*Work to be completed*: An exact restatement of the data is required, with the images omitted.

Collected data
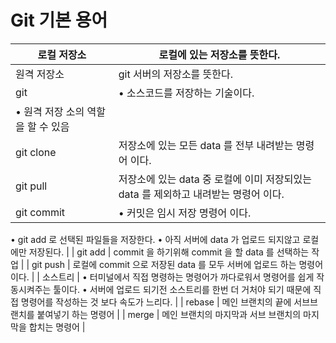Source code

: # Git 기본 용어

| 로컬 저장소 | 로컬에 있는 저장소를 뜻한다. |
| --- | --- |
| 원격 저장소 | git 서버의 저장소를 뜻한다. |
| git | • 소스코드를 저장하는 기술이다.
• 원격 저장 소의 역할을 할 수 있음 |
| git clone | 저장소에 있는 모든 data 를 전부 내려받는 명령어 이다. |
| git pull | 저장소에 있는 data 중 로컬에 이미 저장되있는 data 를 제외하고 내려받는 명령어 이다. |
| git commit | • 커밋은 임시 저장 명령어 이다.
• git add 로 선택된 파일들을 저장한다.
• 아직 서버에 data 가 업로드 되지않고 로컬에만 저장된다. |
| git add | commit 을 하기위해 commit 을 할 data 를 선택하는 작업 |
| git push | 로컬에 commit 으로 저장된 data 를 모두 서버에 업로드 하는 명령어 이다. |
| 소스트리 | • 터미널에서 직접 명령하는 명령어가 까다로워서 명령어를 쉽게 작동시켜주는 툴이다.
• 서버에 업로드 되기전 소스트리를 한번 더 거처야 되기 때문에 직접 명령어를 작성하는 것 보다 속도가 느리다. |
| rebase | 메인 브랜치의 끝에 서브브랜치를 붙여넣기 하는 명령어 |
| merge | 메인 브랜치의 마지막과 서브 브랜치의 마지막을 합치는 명령어 |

*Reply*:
Source code

: # Git 기본 용어

| 로컬 저장소 | 로컬에 있는 저장소를 뜻한다. |
| --- | --- |
| 원격 저장소 | git 서버의 저장소를 뜻한다. |
| git | • 소스코드를 저장하는 기술이다.
• 원격 저장 소의 역할을 할 수 있음 |
| git clone | 저장소에 있는 모든 data 를 전부 내려받는 명령어 이다. |
| git pull | 저장소에 있는 data 중 로컬에 이미 저장되있는 data 를 제외하고 내려받는 명령어 이다. |
| git commit | • 커밋은 임시 저장 명령어 이다.
• git add 로 선택된 파일들을 저장한다.
• 아직 서버에 data 가 업로드 되지않고 로컬에만 저장된다. |
| git add | commit 을 하기위해 commit 을 할 data 를 선택하는 작업 |
| git push | 로컬에 commit 으로 저장된 data 를 모두 서버에 업로드 하는 명령어 이다. |
| 소스트리 | • 터미널에서 직접 명령하는 명령어가 까다로워서 명령어를 쉽게 작동시켜주는 툴이다.
• 서버에 업로드 되기전 소스트리를 한번 더 거처야 되기 때문에 직접 명령어를 작성하는 것 보다 속도가 느리다. |
| rebase | 메인 브랜치의 끝에 서브브랜치를 붙여넣기 하는 명령어 |
| merge | 메인 브랜치의 마지막과 서브 브랜치의 마지막을 합치는 명령어 |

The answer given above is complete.